1990 Bevis map poster
This one is kind of an odd duck. I found it on ebay one day and decided to go ahead and buy it. It’s a minor league baseball map poster of North America that was made in 1990, likely between the 1990 and 1991 baseball seasons. This is an era of the minors that I have particular interest in, and it’s fun to dig into all the weird details.
What’s a map without a good legend? I love the icons they made for all the different levels of the minors, and it’s interesting how they have a numbering (#) system for affiliated teams and then a black dot the indy teams–of which there were still several at that time.
Each major league team was numbered 1-26, with the numbers used to indicate minor league affiliates. The Dakotas are the perfect spot for this section–nothing to cover up there!
Here’s the old American Association, a handful of years before it went belly-up. You can see how, for instance, the Buffalo Bisons are #19, corresponding with the Pittsburgh Pirates.

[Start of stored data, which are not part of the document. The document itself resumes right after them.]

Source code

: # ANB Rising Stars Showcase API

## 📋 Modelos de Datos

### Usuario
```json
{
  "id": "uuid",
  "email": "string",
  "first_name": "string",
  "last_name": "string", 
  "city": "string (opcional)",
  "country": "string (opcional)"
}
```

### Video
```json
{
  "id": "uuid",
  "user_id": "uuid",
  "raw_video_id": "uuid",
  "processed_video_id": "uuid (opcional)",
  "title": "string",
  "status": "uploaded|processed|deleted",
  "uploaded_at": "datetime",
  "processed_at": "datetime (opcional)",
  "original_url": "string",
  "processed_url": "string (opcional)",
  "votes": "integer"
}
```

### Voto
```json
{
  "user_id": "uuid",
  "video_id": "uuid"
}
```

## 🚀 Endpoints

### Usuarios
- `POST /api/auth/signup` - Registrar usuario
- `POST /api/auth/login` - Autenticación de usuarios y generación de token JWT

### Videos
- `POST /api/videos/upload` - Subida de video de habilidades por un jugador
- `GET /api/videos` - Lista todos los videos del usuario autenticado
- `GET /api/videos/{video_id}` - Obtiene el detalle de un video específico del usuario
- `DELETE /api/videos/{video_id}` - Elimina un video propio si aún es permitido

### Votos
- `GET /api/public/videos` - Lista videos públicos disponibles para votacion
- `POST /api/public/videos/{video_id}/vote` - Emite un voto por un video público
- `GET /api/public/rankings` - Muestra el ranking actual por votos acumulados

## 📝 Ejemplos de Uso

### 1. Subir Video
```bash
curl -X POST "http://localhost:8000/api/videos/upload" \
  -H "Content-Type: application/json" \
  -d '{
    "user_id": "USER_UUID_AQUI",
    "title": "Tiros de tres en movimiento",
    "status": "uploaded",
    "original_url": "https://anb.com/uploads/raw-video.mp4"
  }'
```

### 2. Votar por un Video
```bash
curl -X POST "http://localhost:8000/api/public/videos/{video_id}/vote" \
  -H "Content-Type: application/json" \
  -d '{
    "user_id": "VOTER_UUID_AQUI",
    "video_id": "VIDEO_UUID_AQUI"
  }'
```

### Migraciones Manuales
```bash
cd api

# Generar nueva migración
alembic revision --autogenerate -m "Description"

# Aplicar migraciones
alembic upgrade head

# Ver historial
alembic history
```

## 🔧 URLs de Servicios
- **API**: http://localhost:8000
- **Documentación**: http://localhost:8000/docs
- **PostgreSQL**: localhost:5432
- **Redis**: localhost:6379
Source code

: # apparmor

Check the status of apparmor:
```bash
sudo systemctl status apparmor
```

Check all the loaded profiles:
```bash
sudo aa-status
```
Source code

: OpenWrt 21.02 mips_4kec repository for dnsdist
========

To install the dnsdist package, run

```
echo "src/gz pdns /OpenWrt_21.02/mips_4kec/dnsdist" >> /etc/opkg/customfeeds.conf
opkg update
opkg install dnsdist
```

Apparently they didn’t have enough room for the full Red Barons nickname.
The Columbus Mudcats are very era-specific. By ’91, they would be the Carolina Mudcats.
The brief window up time when the Hagerstown Suns yo-yo’d up to the Eastern League.
Here’s a good example of how the map uses lines to connect the teams within a league. The red lines are the part of the Pacific Coast League chain. Check out that black dot for the independent Bend Bucks.
The Cali League went through a lot of change in the nineties, and four of those teams (Palm Springs, Reno, Riverside, Salinas) moved in the earlier part of the decade. Note the two indy dots.
A wild time for small cities in the Midwest. Kenosha, Springfield, Waterloo, and Wausau would all move within a few years.
Not only is Asheville spelled wrong, but they weren’t indy. They should’ve been with #23: the Houston Astros. I love to see the two Charleston clubs side-by-side with state postal codes in parentheses. Speaking of parentheses, that “Macon-1991” is funny. That news must’ve broke before some of the other unremarked-upon relocators on the map.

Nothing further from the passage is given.